═════ EXERCISE INPUT

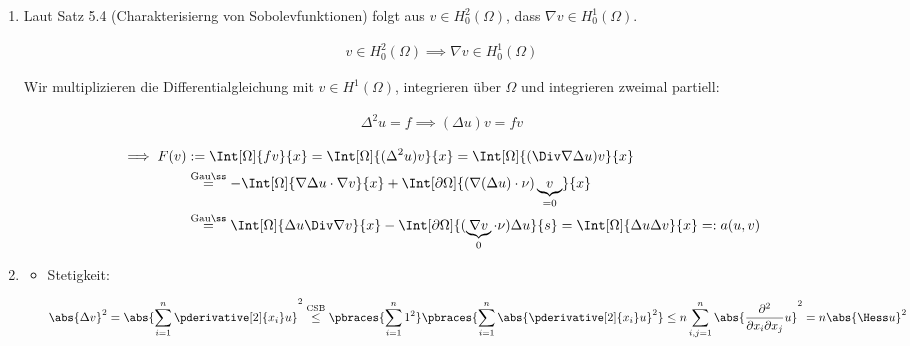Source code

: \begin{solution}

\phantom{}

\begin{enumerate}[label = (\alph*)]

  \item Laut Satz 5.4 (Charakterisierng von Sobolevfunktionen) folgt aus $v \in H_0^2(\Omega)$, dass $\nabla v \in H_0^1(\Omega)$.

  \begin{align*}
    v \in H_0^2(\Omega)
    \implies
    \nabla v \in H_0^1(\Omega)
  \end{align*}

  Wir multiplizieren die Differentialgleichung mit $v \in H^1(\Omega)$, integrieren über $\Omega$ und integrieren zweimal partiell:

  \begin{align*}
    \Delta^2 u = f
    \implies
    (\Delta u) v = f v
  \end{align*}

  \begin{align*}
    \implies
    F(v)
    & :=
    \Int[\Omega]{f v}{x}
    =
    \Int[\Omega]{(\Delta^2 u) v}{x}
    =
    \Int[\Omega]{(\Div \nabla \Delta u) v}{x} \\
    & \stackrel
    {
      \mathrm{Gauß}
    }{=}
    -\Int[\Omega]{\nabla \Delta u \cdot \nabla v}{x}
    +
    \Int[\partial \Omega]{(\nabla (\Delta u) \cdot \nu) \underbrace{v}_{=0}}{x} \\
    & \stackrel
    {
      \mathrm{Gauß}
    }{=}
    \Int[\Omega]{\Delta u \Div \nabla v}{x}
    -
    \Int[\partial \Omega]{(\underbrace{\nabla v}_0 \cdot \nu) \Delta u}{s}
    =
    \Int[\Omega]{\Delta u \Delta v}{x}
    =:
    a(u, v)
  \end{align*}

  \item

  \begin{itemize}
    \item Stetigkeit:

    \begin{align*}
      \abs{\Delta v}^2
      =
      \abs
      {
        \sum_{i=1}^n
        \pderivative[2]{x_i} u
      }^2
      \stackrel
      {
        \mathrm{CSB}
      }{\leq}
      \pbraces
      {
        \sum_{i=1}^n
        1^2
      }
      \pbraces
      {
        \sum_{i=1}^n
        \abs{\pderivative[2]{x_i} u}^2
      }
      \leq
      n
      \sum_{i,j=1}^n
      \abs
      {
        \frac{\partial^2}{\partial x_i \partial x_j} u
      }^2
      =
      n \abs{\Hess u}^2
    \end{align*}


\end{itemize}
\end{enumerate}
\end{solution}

══════════
═════ EXERCISE INPUT

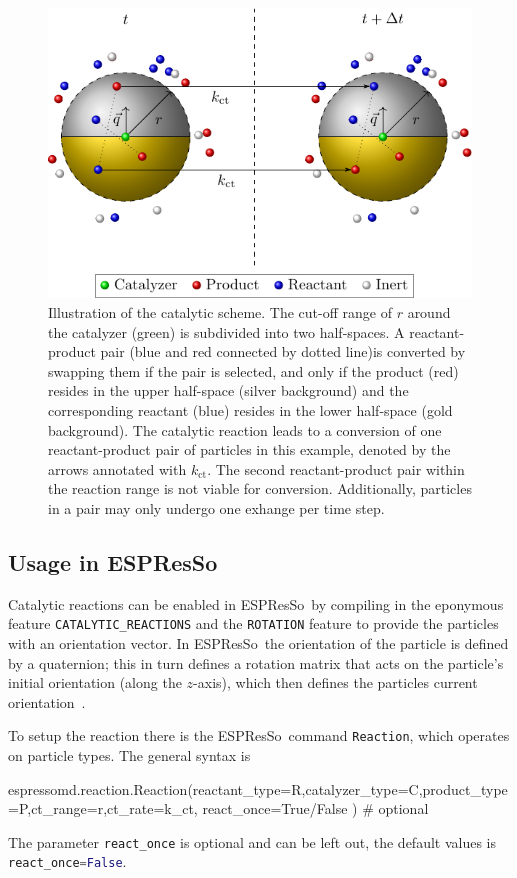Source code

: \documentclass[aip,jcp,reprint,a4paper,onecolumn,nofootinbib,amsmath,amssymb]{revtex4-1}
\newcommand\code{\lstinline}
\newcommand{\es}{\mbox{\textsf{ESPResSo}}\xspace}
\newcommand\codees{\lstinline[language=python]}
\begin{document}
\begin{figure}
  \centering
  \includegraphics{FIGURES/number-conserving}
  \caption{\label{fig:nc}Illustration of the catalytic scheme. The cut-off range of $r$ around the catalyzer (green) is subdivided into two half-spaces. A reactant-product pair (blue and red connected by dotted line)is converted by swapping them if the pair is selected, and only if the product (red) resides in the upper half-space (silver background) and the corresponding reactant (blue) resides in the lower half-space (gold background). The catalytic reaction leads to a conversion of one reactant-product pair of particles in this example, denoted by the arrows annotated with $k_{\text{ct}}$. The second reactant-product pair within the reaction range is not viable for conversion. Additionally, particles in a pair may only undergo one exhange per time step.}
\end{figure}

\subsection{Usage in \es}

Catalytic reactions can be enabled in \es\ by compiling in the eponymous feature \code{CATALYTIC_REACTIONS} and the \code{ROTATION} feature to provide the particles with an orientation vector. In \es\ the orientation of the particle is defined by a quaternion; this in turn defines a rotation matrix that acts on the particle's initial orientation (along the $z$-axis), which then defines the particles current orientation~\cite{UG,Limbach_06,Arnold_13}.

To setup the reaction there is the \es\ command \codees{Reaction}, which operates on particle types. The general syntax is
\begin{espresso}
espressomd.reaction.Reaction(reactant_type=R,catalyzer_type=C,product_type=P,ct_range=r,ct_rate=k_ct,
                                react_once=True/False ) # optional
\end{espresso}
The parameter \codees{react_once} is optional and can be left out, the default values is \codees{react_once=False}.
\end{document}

══════════

### ASSIGNMENT
Whenever a line in the data holds "codees", copy that line.

### REPLY TO THE EXERCISE
\newcommand\codees{\lstinline[language=python]}
To setup the reaction there is the \es\ command \codees{Reaction}, which operates on particle types. The general syntax is
The parameter \codees{react_once} is optional and can be left out, the default values is \codees{react_once=False}.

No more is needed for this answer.